**What needs to be done**:
Count how many lines of the data include the string "clear", then say that number and stop.

(Source texts of formatted documents)
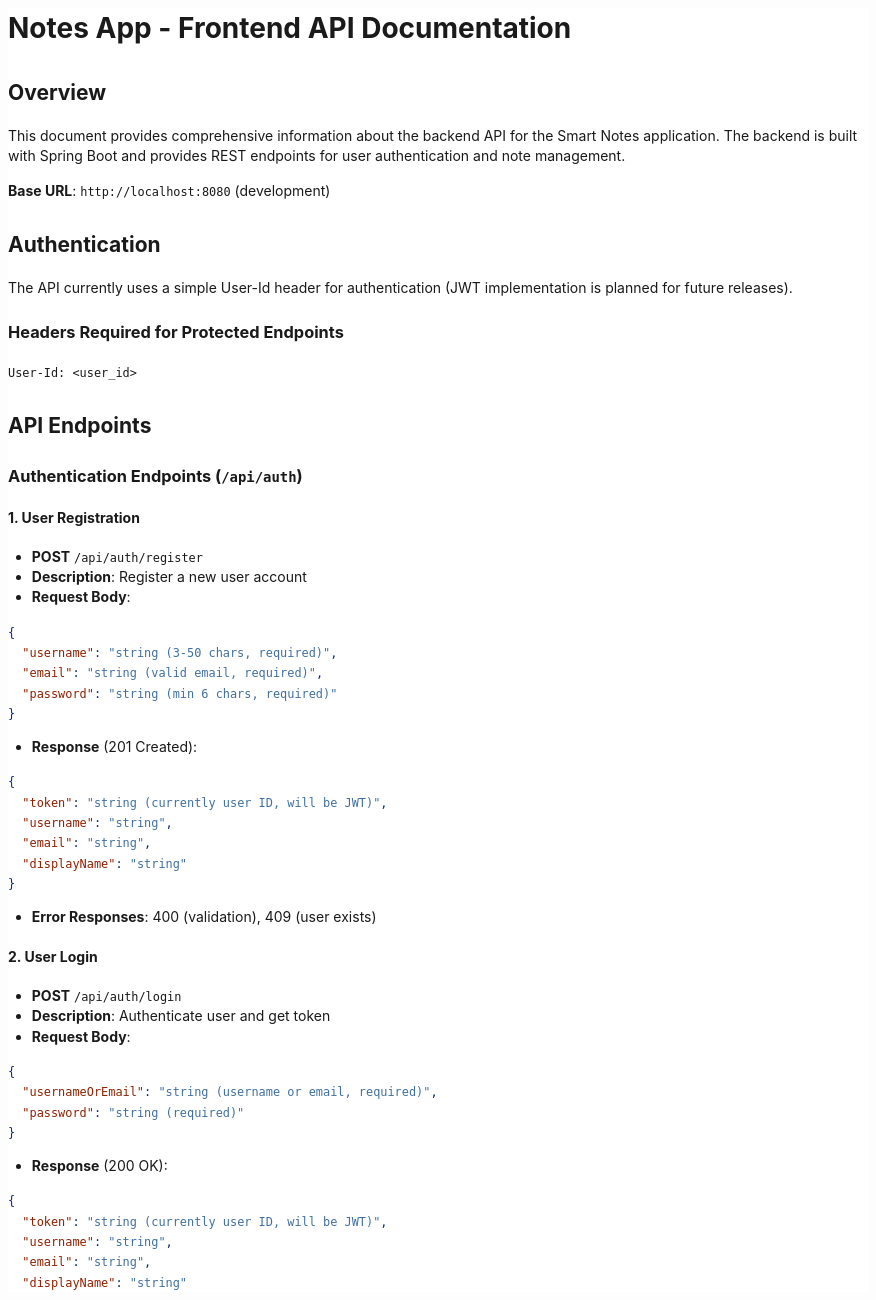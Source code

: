 # Notes App - Frontend API Documentation

## Overview

This document provides comprehensive information about the backend API for the Smart Notes application. The backend is built with Spring Boot and provides REST endpoints for user authentication and note management.

**Base URL**: `http://localhost:8080` (development)

## Authentication

The API currently uses a simple User-Id header for authentication (JWT implementation is planned for future releases).

### Headers Required for Protected Endpoints
```
User-Id: <user_id>
```

## API Endpoints

### Authentication Endpoints (`/api/auth`)

#### 1. User Registration
- **POST** `/api/auth/register`
- **Description**: Register a new user account
- **Request Body**:
```json
{
  "username": "string (3-50 chars, required)",
  "email": "string (valid email, required)", 
  "password": "string (min 6 chars, required)"
}
```
- **Response** (201 Created):
```json
{
  "token": "string (currently user ID, will be JWT)",
  "username": "string",
  "email": "string", 
  "displayName": "string"
}
```
- **Error Responses**: 400 (validation), 409 (user exists)

#### 2. User Login
- **POST** `/api/auth/login`
- **Description**: Authenticate user and get token
- **Request Body**:
```json
{
  "usernameOrEmail": "string (username or email, required)",
  "password": "string (required)"
}
```
- **Response** (200 OK):
```json
{
  "token": "string (currently user ID, will be JWT)",
  "username": "string",
  "email": "string",
  "displayName": "string" 
```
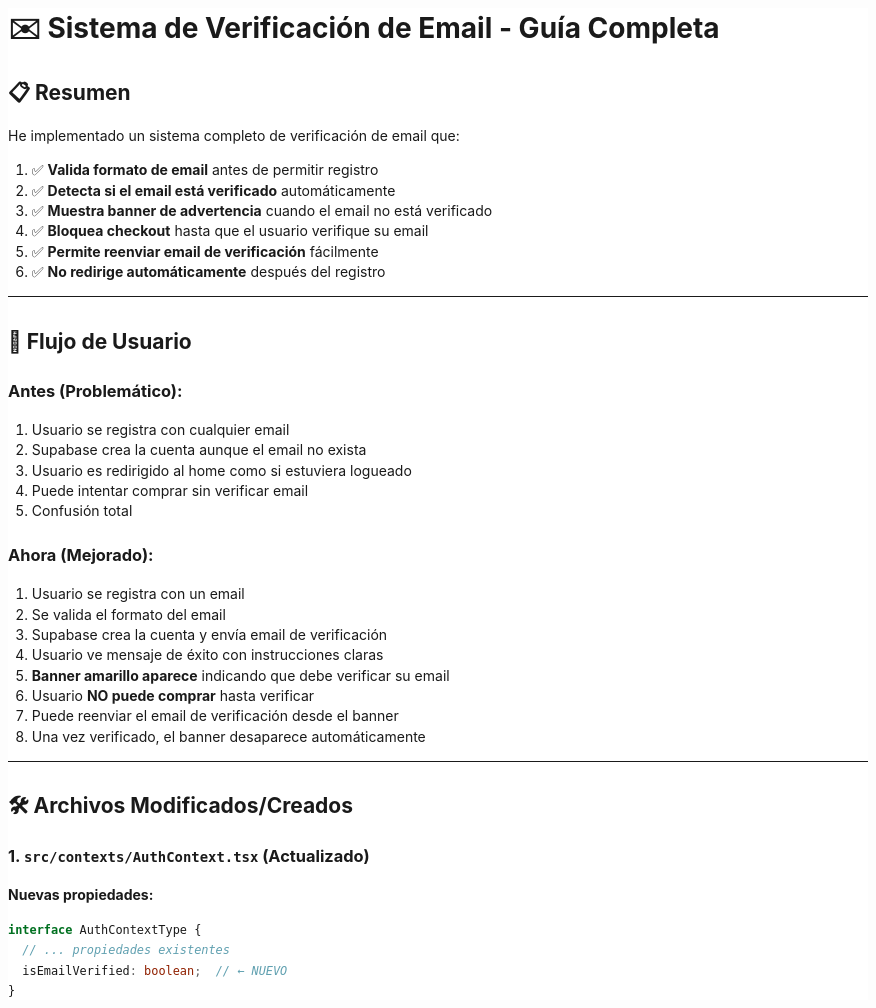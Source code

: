# ✉️ Sistema de Verificación de Email - Guía Completa

## 📋 Resumen

He implementado un sistema completo de verificación de email que:

1. ✅ **Valida formato de email** antes de permitir registro
2. ✅ **Detecta si el email está verificado** automáticamente
3. ✅ **Muestra banner de advertencia** cuando el email no está verificado
4. ✅ **Bloquea checkout** hasta que el usuario verifique su email
5. ✅ **Permite reenviar email de verificación** fácilmente
6. ✅ **No redirige automáticamente** después del registro

---

## 🎯 Flujo de Usuario

### **Antes (Problemático):**

1. Usuario se registra con cualquier email
2. Supabase crea la cuenta aunque el email no exista
3. Usuario es redirigido al home como si estuviera logueado
4. Puede intentar comprar sin verificar email
5. Confusión total

### **Ahora (Mejorado):**

1. Usuario se registra con un email
2. Se valida el formato del email
3. Supabase crea la cuenta y envía email de verificación
4. Usuario ve mensaje de éxito con instrucciones claras
5. **Banner amarillo aparece** indicando que debe verificar su email
6. Usuario **NO puede comprar** hasta verificar
7. Puede reenviar el email de verificación desde el banner
8. Una vez verificado, el banner desaparece automáticamente

---

## 🛠️ Archivos Modificados/Creados

### **1. `src/contexts/AuthContext.tsx` (Actualizado)**

**Nuevas propiedades:**

```ts
interface AuthContextType {
  // ... propiedades existentes
  isEmailVerified: boolean;  // ← NUEVO
}
```
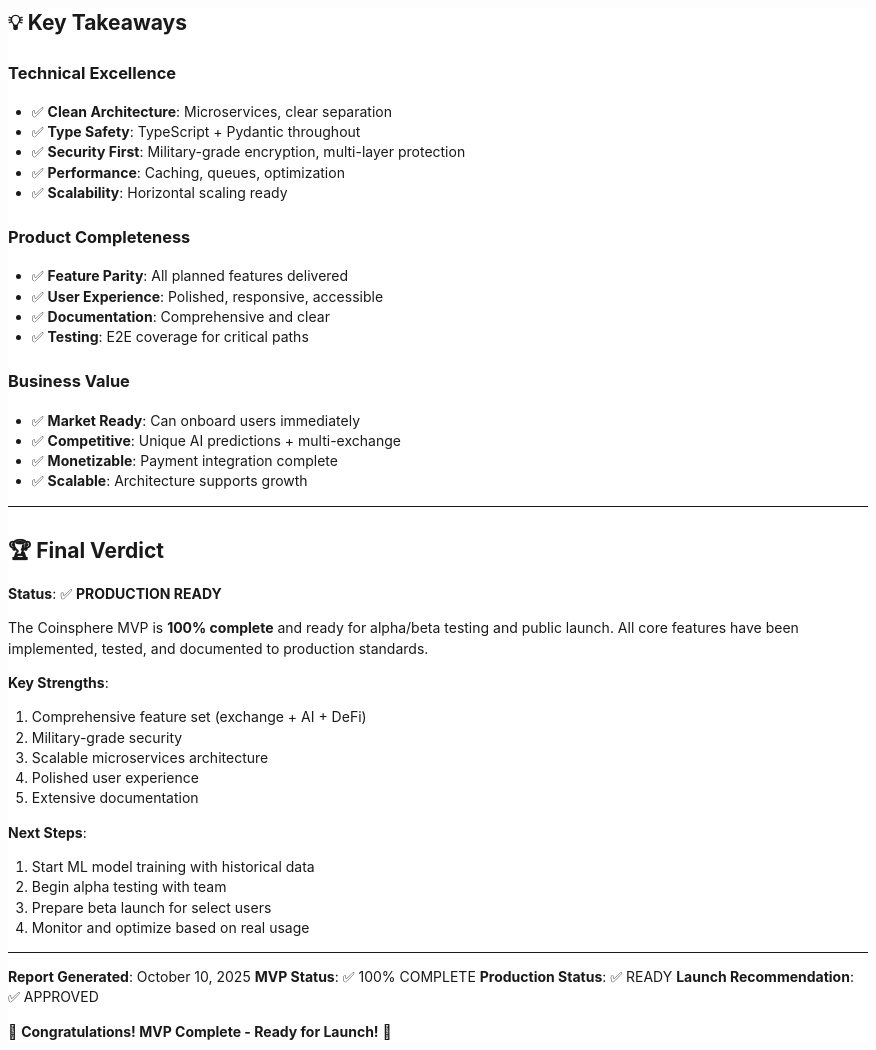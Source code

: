 
## 💡 Key Takeaways

### Technical Excellence
- ✅ **Clean Architecture**: Microservices, clear separation
- ✅ **Type Safety**: TypeScript + Pydantic throughout
- ✅ **Security First**: Military-grade encryption, multi-layer protection
- ✅ **Performance**: Caching, queues, optimization
- ✅ **Scalability**: Horizontal scaling ready

### Product Completeness
- ✅ **Feature Parity**: All planned features delivered
- ✅ **User Experience**: Polished, responsive, accessible
- ✅ **Documentation**: Comprehensive and clear
- ✅ **Testing**: E2E coverage for critical paths

### Business Value
- ✅ **Market Ready**: Can onboard users immediately
- ✅ **Competitive**: Unique AI predictions + multi-exchange
- ✅ **Monetizable**: Payment integration complete
- ✅ **Scalable**: Architecture supports growth

---

## 🏆 Final Verdict

**Status**: ✅ **PRODUCTION READY**

The Coinsphere MVP is **100% complete** and ready for alpha/beta testing and public launch. All core features have been implemented, tested, and documented to production standards.

**Key Strengths**:
1. Comprehensive feature set (exchange + AI + DeFi)
2. Military-grade security
3. Scalable microservices architecture
4. Polished user experience
5. Extensive documentation

**Next Steps**:
1. Start ML model training with historical data
2. Begin alpha testing with team
3. Prepare beta launch for select users
4. Monitor and optimize based on real usage

---

**Report Generated**: October 10, 2025
**MVP Status**: ✅ 100% COMPLETE
**Production Status**: ✅ READY
**Launch Recommendation**: ✅ APPROVED

🎉 **Congratulations! MVP Complete - Ready for Launch!** 🚀

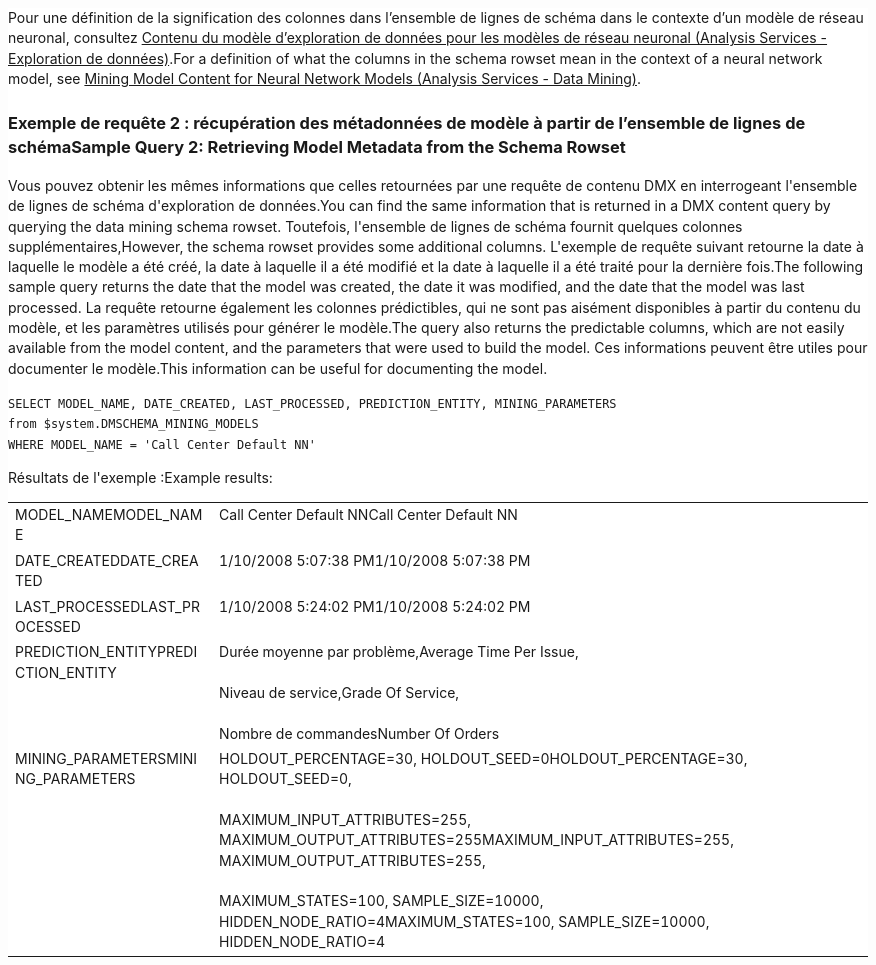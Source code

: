  <span data-ttu-id="23c9f-150">Pour une définition de la signification des colonnes dans l’ensemble de lignes de schéma dans le contexte d’un modèle de réseau neuronal, consultez [Contenu du modèle d’exploration de données pour les modèles de réseau neuronal &#40;Analysis Services - Exploration de données&#41;](mining-model-content-for-neural-network-models-analysis-services-data-mining.md).</span><span class="sxs-lookup"><span data-stu-id="23c9f-150">For a definition of what the columns in the schema rowset mean in the context of a neural network model, see [Mining Model Content for Neural Network Models &#40;Analysis Services - Data Mining&#41;](mining-model-content-for-neural-network-models-analysis-services-data-mining.md).</span></span>  
  
###  <a name="sample-query-2-retrieving-model-metadata-from-the-schema-rowset"></a><a name="bkmk_Query2"></a><span data-ttu-id="23c9f-151">Exemple de requête 2 : récupération des métadonnées de modèle à partir de l’ensemble de lignes de schéma</span><span class="sxs-lookup"><span data-stu-id="23c9f-151">Sample Query 2: Retrieving Model Metadata from the Schema Rowset</span></span>  
 <span data-ttu-id="23c9f-152">Vous pouvez obtenir les mêmes informations que celles retournées par une requête de contenu DMX en interrogeant l'ensemble de lignes de schéma d'exploration de données.</span><span class="sxs-lookup"><span data-stu-id="23c9f-152">You can find the same information that is returned in a DMX content query by querying the data mining schema rowset.</span></span> <span data-ttu-id="23c9f-153">Toutefois, l'ensemble de lignes de schéma fournit quelques colonnes supplémentaires,</span><span class="sxs-lookup"><span data-stu-id="23c9f-153">However, the schema rowset provides some additional columns.</span></span> <span data-ttu-id="23c9f-154">L'exemple de requête suivant retourne la date à laquelle le modèle a été créé, la date à laquelle il a été modifié et la date à laquelle il a été traité pour la dernière fois.</span><span class="sxs-lookup"><span data-stu-id="23c9f-154">The following sample query returns the date that the model was created, the date it was modified, and the date that the model was last processed.</span></span> <span data-ttu-id="23c9f-155">La requête retourne également les colonnes prédictibles, qui ne sont pas aisément disponibles à partir du contenu du modèle, et les paramètres utilisés pour générer le modèle.</span><span class="sxs-lookup"><span data-stu-id="23c9f-155">The query also returns the predictable columns, which are not easily available from the model content, and the parameters that were used to build the model.</span></span> <span data-ttu-id="23c9f-156">Ces informations peuvent être utiles pour documenter le modèle.</span><span class="sxs-lookup"><span data-stu-id="23c9f-156">This information can be useful for documenting the model.</span></span>  
  
```  
SELECT MODEL_NAME, DATE_CREATED, LAST_PROCESSED, PREDICTION_ENTITY, MINING_PARAMETERS   
from $system.DMSCHEMA_MINING_MODELS  
WHERE MODEL_NAME = 'Call Center Default NN'  
```  
  
 <span data-ttu-id="23c9f-157">Résultats de l'exemple :</span><span class="sxs-lookup"><span data-stu-id="23c9f-157">Example results:</span></span>  
  
|||  
|-|-|  
|<span data-ttu-id="23c9f-158">MODEL_NAME</span><span class="sxs-lookup"><span data-stu-id="23c9f-158">MODEL_NAME</span></span>|<span data-ttu-id="23c9f-159">Call Center Default NN</span><span class="sxs-lookup"><span data-stu-id="23c9f-159">Call Center Default NN</span></span>|  
|<span data-ttu-id="23c9f-160">DATE_CREATED</span><span class="sxs-lookup"><span data-stu-id="23c9f-160">DATE_CREATED</span></span>|<span data-ttu-id="23c9f-161">1/10/2008 5:07:38 PM</span><span class="sxs-lookup"><span data-stu-id="23c9f-161">1/10/2008 5:07:38 PM</span></span>|  
|<span data-ttu-id="23c9f-162">LAST_PROCESSED</span><span class="sxs-lookup"><span data-stu-id="23c9f-162">LAST_PROCESSED</span></span>|<span data-ttu-id="23c9f-163">1/10/2008 5:24:02 PM</span><span class="sxs-lookup"><span data-stu-id="23c9f-163">1/10/2008 5:24:02 PM</span></span>|  
|<span data-ttu-id="23c9f-164">PREDICTION_ENTITY</span><span class="sxs-lookup"><span data-stu-id="23c9f-164">PREDICTION_ENTITY</span></span>|<span data-ttu-id="23c9f-165">Durée moyenne par problème,</span><span class="sxs-lookup"><span data-stu-id="23c9f-165">Average Time Per Issue,</span></span><br /><br /> <span data-ttu-id="23c9f-166">Niveau de service,</span><span class="sxs-lookup"><span data-stu-id="23c9f-166">Grade Of Service,</span></span><br /><br /> <span data-ttu-id="23c9f-167">Nombre de commandes</span><span class="sxs-lookup"><span data-stu-id="23c9f-167">Number Of Orders</span></span>|  
|<span data-ttu-id="23c9f-168">MINING_PARAMETERS</span><span class="sxs-lookup"><span data-stu-id="23c9f-168">MINING_PARAMETERS</span></span>|<span data-ttu-id="23c9f-169">HOLDOUT_PERCENTAGE=30, HOLDOUT_SEED=0</span><span class="sxs-lookup"><span data-stu-id="23c9f-169">HOLDOUT_PERCENTAGE=30, HOLDOUT_SEED=0,</span></span><br /><br /> <span data-ttu-id="23c9f-170">MAXIMUM_INPUT_ATTRIBUTES=255, MAXIMUM_OUTPUT_ATTRIBUTES=255</span><span class="sxs-lookup"><span data-stu-id="23c9f-170">MAXIMUM_INPUT_ATTRIBUTES=255, MAXIMUM_OUTPUT_ATTRIBUTES=255,</span></span><br /><br /> <span data-ttu-id="23c9f-171">MAXIMUM_STATES=100, SAMPLE_SIZE=10000, HIDDEN_NODE_RATIO=4</span><span class="sxs-lookup"><span data-stu-id="23c9f-171">MAXIMUM_STATES=100, SAMPLE_SIZE=10000, HIDDEN_NODE_RATIO=4</span></span>|  
  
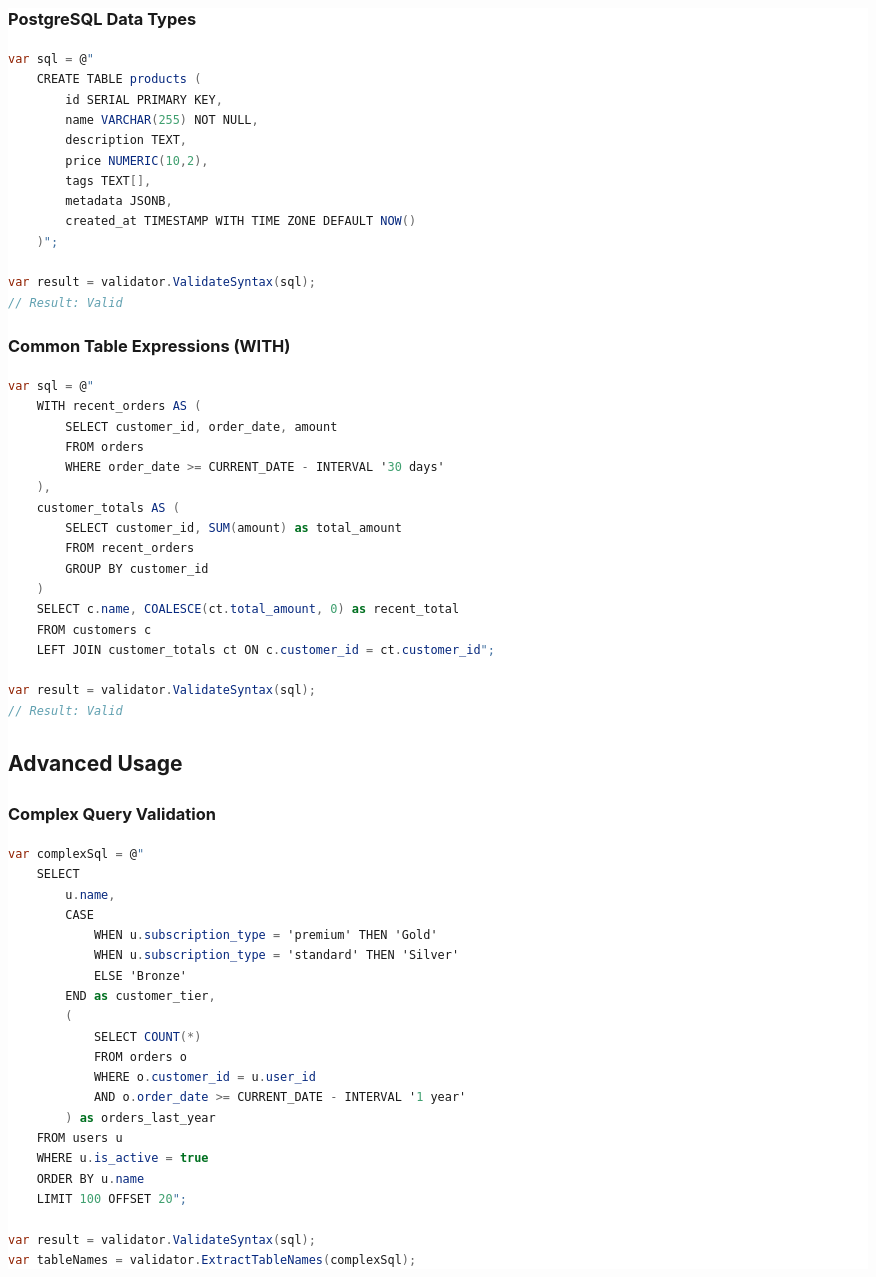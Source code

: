 ### PostgreSQL Data Types
```csharp
var sql = @"
    CREATE TABLE products (
        id SERIAL PRIMARY KEY,
        name VARCHAR(255) NOT NULL,
        description TEXT,
        price NUMERIC(10,2),
        tags TEXT[],
        metadata JSONB,
        created_at TIMESTAMP WITH TIME ZONE DEFAULT NOW()
    )";

var result = validator.ValidateSyntax(sql);
// Result: Valid
```

### Common Table Expressions (WITH)
```csharp
var sql = @"
    WITH recent_orders AS (
        SELECT customer_id, order_date, amount
        FROM orders
        WHERE order_date >= CURRENT_DATE - INTERVAL '30 days'
    ),
    customer_totals AS (
        SELECT customer_id, SUM(amount) as total_amount
        FROM recent_orders
        GROUP BY customer_id
    )
    SELECT c.name, COALESCE(ct.total_amount, 0) as recent_total
    FROM customers c
    LEFT JOIN customer_totals ct ON c.customer_id = ct.customer_id";

var result = validator.ValidateSyntax(sql);
// Result: Valid
```

## Advanced Usage

### Complex Query Validation
```csharp
var complexSql = @"
    SELECT 
        u.name,
        CASE 
            WHEN u.subscription_type = 'premium' THEN 'Gold'
            WHEN u.subscription_type = 'standard' THEN 'Silver'
            ELSE 'Bronze'
        END as customer_tier,
        (
            SELECT COUNT(*) 
            FROM orders o 
            WHERE o.customer_id = u.user_id 
            AND o.order_date >= CURRENT_DATE - INTERVAL '1 year'
        ) as orders_last_year
    FROM users u
    WHERE u.is_active = true
    ORDER BY u.name
    LIMIT 100 OFFSET 20";

var result = validator.ValidateSyntax(sql);
var tableNames = validator.ExtractTableNames(complexSql);
```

**Expected answer**:
2